Aim of the task: Please restate word for word, and with nothing added, the lines that run from the one holding "After initial load, edit" to the end of the entries below.

┄┄┄┄┄┄

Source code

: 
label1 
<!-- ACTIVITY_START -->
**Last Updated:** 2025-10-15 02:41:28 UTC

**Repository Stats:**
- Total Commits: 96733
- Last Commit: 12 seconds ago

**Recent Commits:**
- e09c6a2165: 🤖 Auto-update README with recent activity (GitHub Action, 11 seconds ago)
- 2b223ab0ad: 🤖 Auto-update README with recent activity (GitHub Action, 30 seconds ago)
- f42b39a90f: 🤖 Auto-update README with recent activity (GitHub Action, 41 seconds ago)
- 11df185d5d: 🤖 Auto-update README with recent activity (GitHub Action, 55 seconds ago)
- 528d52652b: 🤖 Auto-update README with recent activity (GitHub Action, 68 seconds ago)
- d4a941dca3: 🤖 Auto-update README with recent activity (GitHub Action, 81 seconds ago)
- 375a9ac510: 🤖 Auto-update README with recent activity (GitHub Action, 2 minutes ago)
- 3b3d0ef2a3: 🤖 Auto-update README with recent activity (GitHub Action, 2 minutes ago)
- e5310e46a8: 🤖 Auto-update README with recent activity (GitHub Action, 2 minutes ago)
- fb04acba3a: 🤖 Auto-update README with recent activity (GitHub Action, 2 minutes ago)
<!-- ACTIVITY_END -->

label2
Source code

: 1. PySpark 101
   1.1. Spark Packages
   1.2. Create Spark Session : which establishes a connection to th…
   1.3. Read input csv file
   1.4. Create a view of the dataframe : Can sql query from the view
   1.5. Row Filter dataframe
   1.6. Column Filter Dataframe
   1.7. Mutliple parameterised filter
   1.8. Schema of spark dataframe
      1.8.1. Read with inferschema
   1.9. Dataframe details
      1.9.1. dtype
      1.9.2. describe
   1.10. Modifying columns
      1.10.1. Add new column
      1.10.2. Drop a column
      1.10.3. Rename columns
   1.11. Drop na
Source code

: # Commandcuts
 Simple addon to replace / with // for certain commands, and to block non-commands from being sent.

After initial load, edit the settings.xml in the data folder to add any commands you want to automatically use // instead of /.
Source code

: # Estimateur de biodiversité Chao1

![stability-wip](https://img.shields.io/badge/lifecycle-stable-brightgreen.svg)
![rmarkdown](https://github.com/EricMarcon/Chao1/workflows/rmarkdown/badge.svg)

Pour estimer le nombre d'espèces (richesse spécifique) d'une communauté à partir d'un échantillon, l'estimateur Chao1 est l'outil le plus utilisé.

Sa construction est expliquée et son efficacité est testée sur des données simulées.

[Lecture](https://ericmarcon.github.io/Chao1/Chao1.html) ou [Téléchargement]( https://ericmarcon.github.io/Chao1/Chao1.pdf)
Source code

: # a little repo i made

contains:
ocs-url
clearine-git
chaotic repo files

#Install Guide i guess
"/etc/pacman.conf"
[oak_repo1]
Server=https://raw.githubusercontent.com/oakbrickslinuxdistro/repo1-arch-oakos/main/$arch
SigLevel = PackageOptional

┄┄┄┄┄┄

Exercise result:
After initial load, edit the settings.xml in the data folder to add any commands you want to automatically use // instead of /.
Source code

: # Estimateur de biodiversité Chao1

![stability-wip](https://img.shields.io/badge/lifecycle-stable-brightgreen.svg)
![rmarkdown](https://github.com/EricMarcon/Chao1/workflows/rmarkdown/badge.svg)

Pour estimer le nombre d'espèces (richesse spécifique) d'une communauté à partir d'un échantillon, l'estimateur Chao1 est l'outil le plus utilisé.

Sa construction est expliquée et son efficacité est testée sur des données simulées.

[Lecture](https://ericmarcon.github.io/Chao1/Chao1.html) ou [Téléchargement]( https://ericmarcon.github.io/Chao1/Chao1.pdf)
Source code

: # a little repo i made

contains:
ocs-url
clearine-git
chaotic repo files

#Install Guide i guess
"/etc/pacman.conf"
[oak_repo1]
Server=https://raw.githubusercontent.com/oakbrickslinuxdistro/repo1-arch-oakos/main/$arch
SigLevel = PackageOptional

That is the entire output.